**Exercise requirements**
Exclude the pictures and retype the entries as written.

**Dataset excerpts**
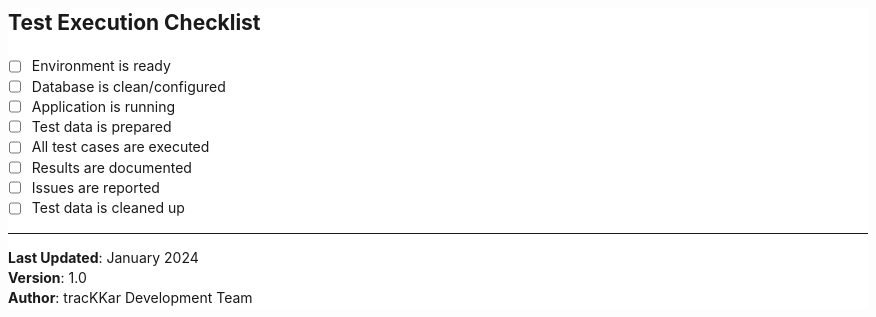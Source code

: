 ## Test Execution Checklist

- [ ] Environment is ready
- [ ] Database is clean/configured
- [ ] Application is running
- [ ] Test data is prepared
- [ ] All test cases are executed
- [ ] Results are documented
- [ ] Issues are reported
- [ ] Test data is cleaned up

---

**Last Updated**: January 2024  
**Version**: 1.0  
**Author**: tracKKar Development Team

**Exercise response**
Source code

: ## Test Execution Checklist

- [ ] Environment is ready
- [ ] Database is clean/configured
- [ ] Application is running
- [ ] Test data is prepared
- [ ] All test cases are executed
- [ ] Results are documented
- [ ] Issues are reported
- [ ] Test data is cleaned up

---

**Last Updated**: January 2024  
**Version**: 1.0  
**Author**: tracKKar Development Team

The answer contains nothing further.